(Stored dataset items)
[Start of section]

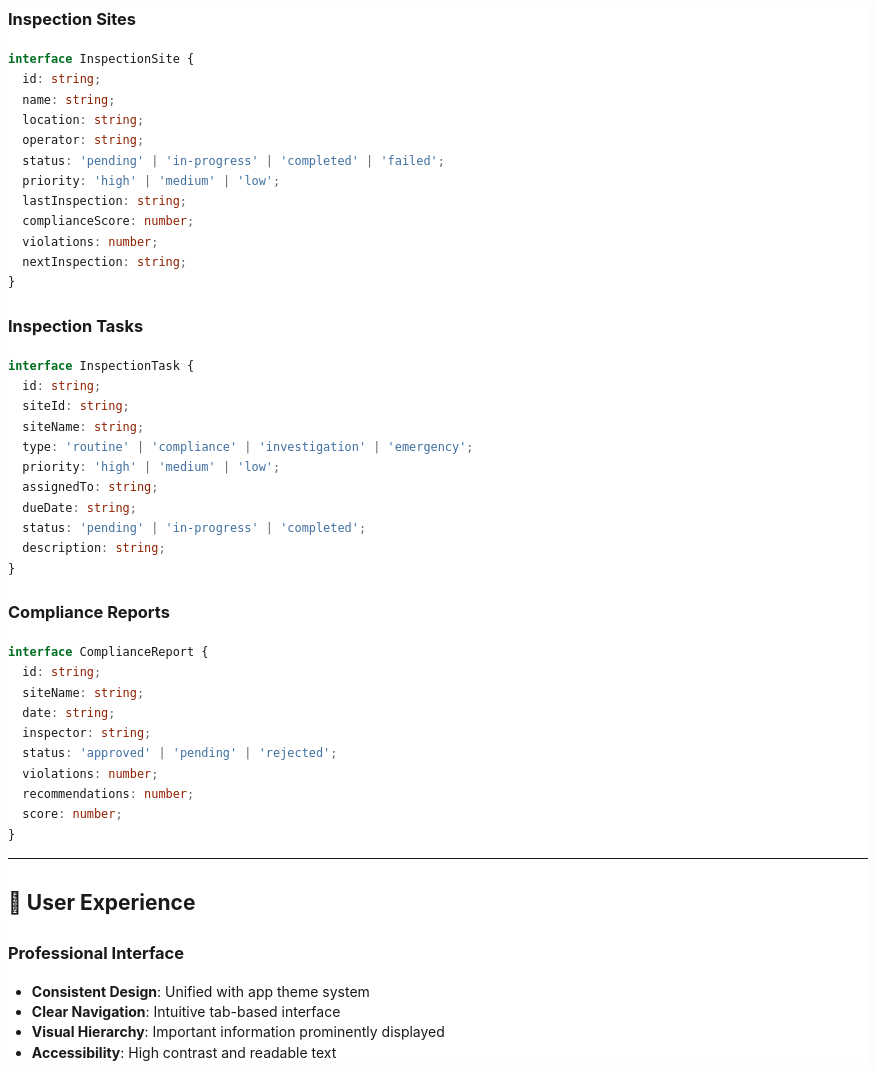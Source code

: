 ### **Inspection Sites**
```typescript
interface InspectionSite {
  id: string;
  name: string;
  location: string;
  operator: string;
  status: 'pending' | 'in-progress' | 'completed' | 'failed';
  priority: 'high' | 'medium' | 'low';
  lastInspection: string;
  complianceScore: number;
  violations: number;
  nextInspection: string;
}
```

### **Inspection Tasks**
```typescript
interface InspectionTask {
  id: string;
  siteId: string;
  siteName: string;
  type: 'routine' | 'compliance' | 'investigation' | 'emergency';
  priority: 'high' | 'medium' | 'low';
  assignedTo: string;
  dueDate: string;
  status: 'pending' | 'in-progress' | 'completed';
  description: string;
}
```

### **Compliance Reports**
```typescript
interface ComplianceReport {
  id: string;
  siteName: string;
  date: string;
  inspector: string;
  status: 'approved' | 'pending' | 'rejected';
  violations: number;
  recommendations: number;
  score: number;
}
```

---

## 🎯 **User Experience**

### **Professional Interface**
- **Consistent Design**: Unified with app theme system
- **Clear Navigation**: Intuitive tab-based interface
- **Visual Hierarchy**: Important information prominently displayed
- **Accessibility**: High contrast and readable text
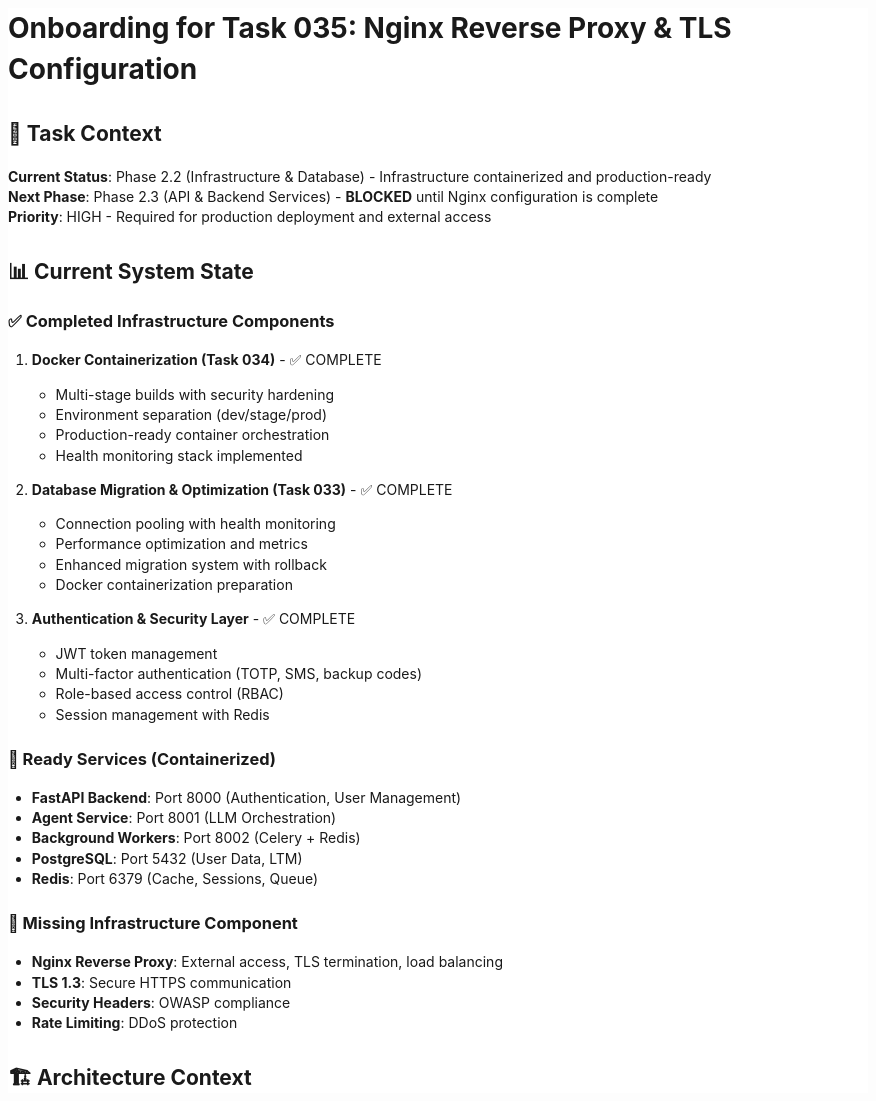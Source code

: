 # Onboarding for Task 035: Nginx Reverse Proxy & TLS Configuration

## **🎯 Task Context**

**Current Status**: Phase 2.2 (Infrastructure & Database) - Infrastructure containerized and production-ready  
**Next Phase**: Phase 2.3 (API & Backend Services) - **BLOCKED** until Nginx configuration is complete  
**Priority**: HIGH - Required for production deployment and external access

## **📊 Current System State**

### **✅ Completed Infrastructure Components**

1. **Docker Containerization (Task 034)** - ✅ COMPLETE

   - Multi-stage builds with security hardening
   - Environment separation (dev/stage/prod)
   - Production-ready container orchestration
   - Health monitoring stack implemented

2. **Database Migration & Optimization (Task 033)** - ✅ COMPLETE

   - Connection pooling with health monitoring
   - Performance optimization and metrics
   - Enhanced migration system with rollback
   - Docker containerization preparation

3. **Authentication & Security Layer** - ✅ COMPLETE
   - JWT token management
   - Multi-factor authentication (TOTP, SMS, backup codes)
   - Role-based access control (RBAC)
   - Session management with Redis

### **🚀 Ready Services (Containerized)**

- **FastAPI Backend**: Port 8000 (Authentication, User Management)
- **Agent Service**: Port 8001 (LLM Orchestration)
- **Background Workers**: Port 8002 (Celery + Redis)
- **PostgreSQL**: Port 5432 (User Data, LTM)
- **Redis**: Port 6379 (Cache, Sessions, Queue)

### **🔴 Missing Infrastructure Component**

- **Nginx Reverse Proxy**: External access, TLS termination, load balancing
- **TLS 1.3**: Secure HTTPS communication
- **Security Headers**: OWASP compliance
- **Rate Limiting**: DDoS protection

## **🏗️ Architecture Context**
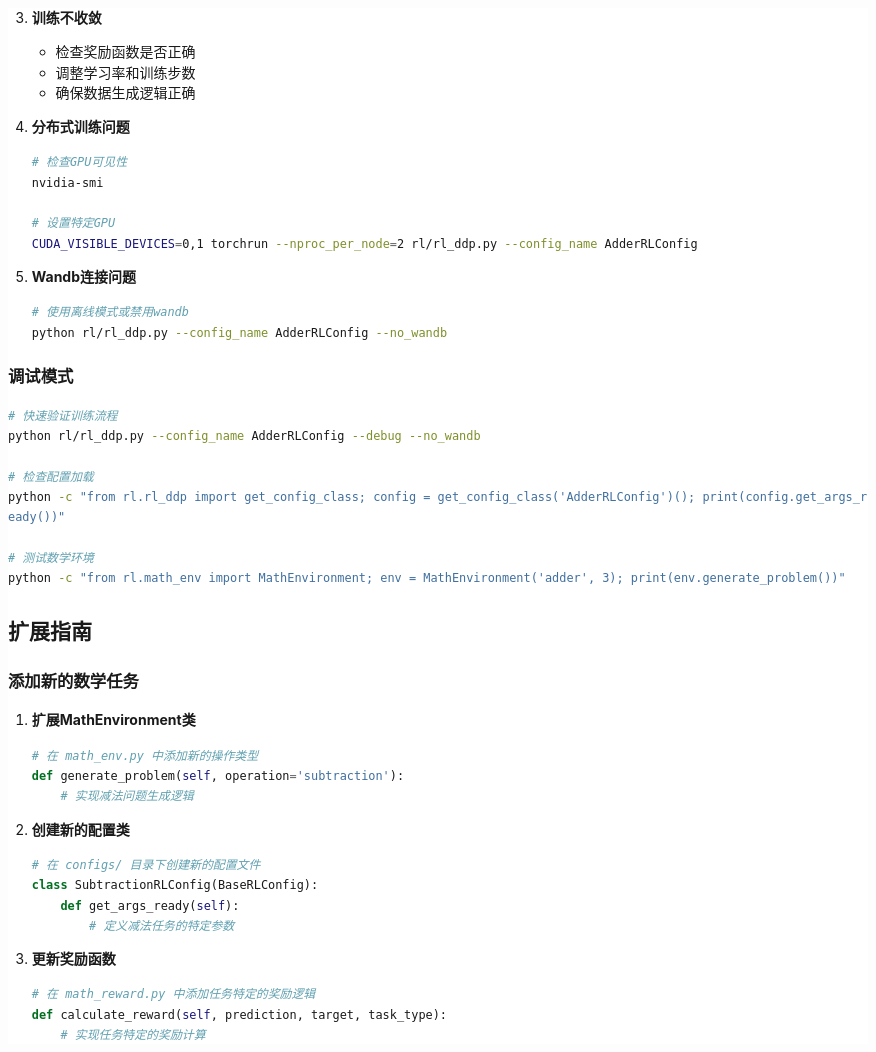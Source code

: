 3. **训练不收敛**
   - 检查奖励函数是否正确
   - 调整学习率和训练步数
   - 确保数据生成逻辑正确

4. **分布式训练问题**
   ```bash
   # 检查GPU可见性
   nvidia-smi
   
   # 设置特定GPU
   CUDA_VISIBLE_DEVICES=0,1 torchrun --nproc_per_node=2 rl/rl_ddp.py --config_name AdderRLConfig
   ```

5. **Wandb连接问题**
   ```bash
   # 使用离线模式或禁用wandb
   python rl/rl_ddp.py --config_name AdderRLConfig --no_wandb
   ```

### 调试模式

```bash
# 快速验证训练流程
python rl/rl_ddp.py --config_name AdderRLConfig --debug --no_wandb

# 检查配置加载
python -c "from rl.rl_ddp import get_config_class; config = get_config_class('AdderRLConfig')(); print(config.get_args_ready())"

# 测试数学环境
python -c "from rl.math_env import MathEnvironment; env = MathEnvironment('adder', 3); print(env.generate_problem())"
```

## 扩展指南

### 添加新的数学任务
1. **扩展MathEnvironment类**
   ```python
   # 在 math_env.py 中添加新的操作类型
   def generate_problem(self, operation='subtraction'):
       # 实现减法问题生成逻辑
   ```

2. **创建新的配置类**
   ```python
   # 在 configs/ 目录下创建新的配置文件
   class SubtractionRLConfig(BaseRLConfig):
       def get_args_ready(self):
           # 定义减法任务的特定参数
   ```

3. **更新奖励函数**
   ```python
   # 在 math_reward.py 中添加任务特定的奖励逻辑
   def calculate_reward(self, prediction, target, task_type):
       # 实现任务特定的奖励计算
   ```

[End of section]

Write out every line above exactly, minus images.

◆ ANSWER SPACE
Source code

: ### **Inspection Sites**
```typescript
interface InspectionSite {
  id: string;
  name: string;
  location: string;
  operator: string;
  status: 'pending' | 'in-progress' | 'completed' | 'failed';
  priority: 'high' | 'medium' | 'low';
  lastInspection: string;
  complianceScore: number;
  violations: number;
  nextInspection: string;
}
```

### **Inspection Tasks**
```typescript
interface InspectionTask {
  id: string;
  siteId: string;
  siteName: string;
  type: 'routine' | 'compliance' | 'investigation' | 'emergency';
  priority: 'high' | 'medium' | 'low';
  assignedTo: string;
  dueDate: string;
  status: 'pending' | 'in-progress' | 'completed';
  description: string;
}
```

### **Compliance Reports**
```typescript
interface ComplianceReport {
  id: string;
  siteName: string;
  date: string;
  inspector: string;
  status: 'approved' | 'pending' | 'rejected';
  violations: number;
  recommendations: number;
  score: number;
}
```

---

## 🎯 **User Experience**

### **Professional Interface**
- **Consistent Design**: Unified with app theme system
- **Clear Navigation**: Intuitive tab-based interface
- **Visual Hierarchy**: Important information prominently displayed
- **Accessibility**: High contrast and readable text
Source code

: # Onboarding for Task 035: Nginx Reverse Proxy & TLS Configuration

## **🎯 Task Context**

**Current Status**: Phase 2.2 (Infrastructure & Database) - Infrastructure containerized and production-ready  
**Next Phase**: Phase 2.3 (API & Backend Services) - **BLOCKED** until Nginx configuration is complete  
**Priority**: HIGH - Required for production deployment and external access

## **📊 Current System State**

### **✅ Completed Infrastructure Components**

1. **Docker Containerization (Task 034)** - ✅ COMPLETE

   - Multi-stage builds with security hardening
   - Environment separation (dev/stage/prod)
   - Production-ready container orchestration
   - Health monitoring stack implemented

2. **Database Migration & Optimization (Task 033)** - ✅ COMPLETE

   - Connection pooling with health monitoring
   - Performance optimization and metrics
   - Enhanced migration system with rollback
   - Docker containerization preparation

3. **Authentication & Security Layer** - ✅ COMPLETE
   - JWT token management
   - Multi-factor authentication (TOTP, SMS, backup codes)
   - Role-based access control (RBAC)
   - Session management with Redis

### **🚀 Ready Services (Containerized)**

- **FastAPI Backend**: Port 8000 (Authentication, User Management)
- **Agent Service**: Port 8001 (LLM Orchestration)
- **Background Workers**: Port 8002 (Celery + Redis)
- **PostgreSQL**: Port 5432 (User Data, LTM)
- **Redis**: Port 6379 (Cache, Sessions, Queue)

### **🔴 Missing Infrastructure Component**

- **Nginx Reverse Proxy**: External access, TLS termination, load balancing
- **TLS 1.3**: Secure HTTPS communication
- **Security Headers**: OWASP compliance
- **Rate Limiting**: DDoS protection

## **🏗️ Architecture Context**
Source code

: 3. **训练不收敛**
   - 检查奖励函数是否正确
   - 调整学习率和训练步数
   - 确保数据生成逻辑正确

4. **分布式训练问题**
   ```bash
   # 检查GPU可见性
   nvidia-smi
   
   # 设置特定GPU
   CUDA_VISIBLE_DEVICES=0,1 torchrun --nproc_per_node=2 rl/rl_ddp.py --config_name AdderRLConfig
   ```

5. **Wandb连接问题**
   ```bash
   # 使用离线模式或禁用wandb
   python rl/rl_ddp.py --config_name AdderRLConfig --no_wandb
   ```

### 调试模式

```bash
# 快速验证训练流程
python rl/rl_ddp.py --config_name AdderRLConfig --debug --no_wandb

# 检查配置加载
python -c "from rl.rl_ddp import get_config_class; config = get_config_class('AdderRLConfig')(); print(config.get_args_ready())"

# 测试数学环境
python -c "from rl.math_env import MathEnvironment; env = MathEnvironment('adder', 3); print(env.generate_problem())"
```

## 扩展指南

### 添加新的数学任务
1. **扩展MathEnvironment类**
   ```python
   # 在 math_env.py 中添加新的操作类型
   def generate_problem(self, operation='subtraction'):
       # 实现减法问题生成逻辑
   ```

2. **创建新的配置类**
   ```python
   # 在 configs/ 目录下创建新的配置文件
   class SubtractionRLConfig(BaseRLConfig):
       def get_args_ready(self):
           # 定义减法任务的特定参数
   ```

3. **更新奖励函数**
   ```python
   # 在 math_reward.py 中添加任务特定的奖励逻辑
   def calculate_reward(self, prediction, target, task_type):
       # 实现任务特定的奖励计算
   ```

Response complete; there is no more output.